In diesem aufgewühlten Meer von Skandalen tauchen am Horizont keine Piraten auf und die französische Gesellschaft weiß zu gut, dass es um Rechts und Links und nicht um »vorne« geht. Aber es treten örtlich freie Bürger-Listen mit beachtlichem Potenzial an, die sich gegen eine Zuordnung Links-Rechts wehren; z.B. sammelt Pape Diouf, der ehemalige Präsident des Fußballklubs Olympique Marseille, in Marseille 5%. In einer landesweiten Umfrage votieren 28% für »eine andere Liste«. Vermutlich wird die Wahlbeteiligung rekordverdächtig niedrig ausfallen. Bei vielen jetzt veröffentlichten Meinungsumfragen in einzelnen Städten geben etwa zwei Drittel an, dass für sie die kommunalen Themen im Vordergrund stehen und nicht die Abstrafung oder der Vertrauensbeweis für den Präsidenten und seine sozialistisch-sozialdemokratische Mehrheit.
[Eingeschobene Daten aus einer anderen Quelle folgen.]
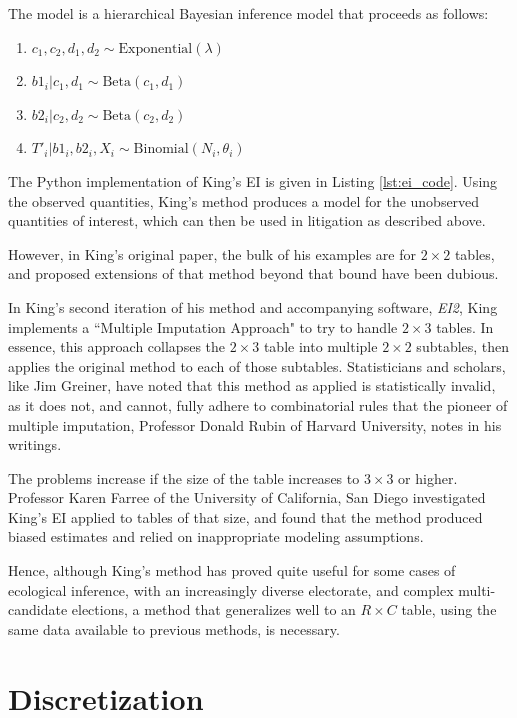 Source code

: The model is a hierarchical Bayesian inference model that proceeds as follows:

\begin{enumerate}
 \item $c_1, c_2, d_1, d_2 \sim \text{Exponential}(\lambda)$
 \item $b1_i | c_1, d_1 \sim \text{Beta}(c_1, d_1)$
 \item $b2_i | c_2, d_2 \sim \text{Beta}(c_2, d_2)$
 \item $T'_i | b1_i, b2_i, X_i \sim \text{Binomial}(N_i, \theta_i)$
\end{enumerate}

The Python implementation of King's EI is given in Listing \ref{lst:ei_code}. Using the observed quantities, King's method produces a model for the unobserved quantities of interest, which can then be used in litigation as described above.

However, in King's original paper, the bulk of his examples are for $2 \times 2$ tables, and proposed extensions of that method beyond that bound have been dubious.

In King's second iteration of his method and accompanying software, \textit{EI2}, King implements a ``Multiple Imputation Approach" to try to handle $2 \times 3$ tables. In essence, this approach collapses the $2 \times 3$ table into multiple $2 \times 2$ subtables, then applies the original method to each of those subtables.\cite{king2013} Statisticians and scholars, like Jim Greiner, have noted that this method as applied is statistically invalid, as it does not, and cannot, fully adhere to combinatorial rules that the pioneer of multiple imputation, Professor Donald Rubin of Harvard University, notes in his writings.\cite{rubin}

The problems increase if the size of the table increases to $3 \times 3$ or higher. Professor Karen Farree of the University of California, San Diego investigated King's EI applied to tables of that size, and found that the method produced biased estimates and relied on inappropriate modeling assumptions.\cite{ferree}

Hence, although King's method has proved quite useful for some cases of ecological inference, with an increasingly diverse electorate, and complex multi-candidate elections, a method that generalizes well to an $R \times C$ table, using the same data available to previous methods, is necessary.


\section{Discretization}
Darauf ist es zurückzuführen, dass die Nationale Front Le Pens gewisse Luftlöcher unter ihren Tragflächen spürt. Anfang März kam man landesweit auf 11% nach 17% Anfang Februar. Auf nationaler Ebene sind die Umfragewerte zurückgegangen. Denn Zugang zu digitalen Hochgeschwindigkeitsnetzen, Müllentsorgung, Öffentlicher Personentransport vor allem im ländlichen Raum, Mieten sind nicht unbedingt Themen, die sich leicht von der technokratischen Elite von Brüssel oder der kulturellen Überfremdung her durchbuchstabieren lassen. In den Kommunen, in denen die nationalen Größen der Nationalen Front antreten, erzielen sie teils beachtliche Umfragewerte von 25 und mehr Prozent. Da sie in mehr Städten die notwendigen 10% für die Teilnahme am zweiten Wahlgang erreichen werden, wird es mehr drei- oder vierpolige Stichwahlen geben. Marine Le Pen erreicht damit ihr Ziel, sich als landesweit verankerte Kraft für die Europawahl zu positionieren.
Die extreme Linke schwächelt in Umfragen mit 1% knapp über der Wahrnehmungsschwelle. Die Neue Antikapitalistische Partei (NPA) ist noch auf 85 Listen vertreten, gegenüber fast 200 im Jahr 2008. Große Teile der Partei sind zum Bündnis Front de Gauche übergewechselt, was die Konsensfindung dort nicht erleichtert. Da seit 2012 mit der sinkenden Mitgliederzahl (mit 2.500 unterhalb der früheren Quellpartei LCR) die staatliche Parteienfinanzierung von 900.000 Euro weggefallen ist, bestehen nur noch wenige Ressourcen zur politischen Arbeit. Für die ultra-montane Lutte Ouvrière besteht die Funktion der Kommunalwahlen darin, »Flagge zu zeigen«, was ihnen mit Listen in 178 Städten gelingt (gegenüber 118 im Jahr 2008); die Zahl der Kandidaturen konnte von 5.000 auf 8.300 gesteigert werden, obwohl die Partei nur 8.000 eingeschriebene Mitglieder vermeldet.
Die Sozialdemokratie sammelt etwa 23% allein oder mit ihren diversen Listenpartnern bei Grünen, der KP oder anderen. Autonome linke Listen im Umfeld der Linksfront schaffen um die 5% derzeit.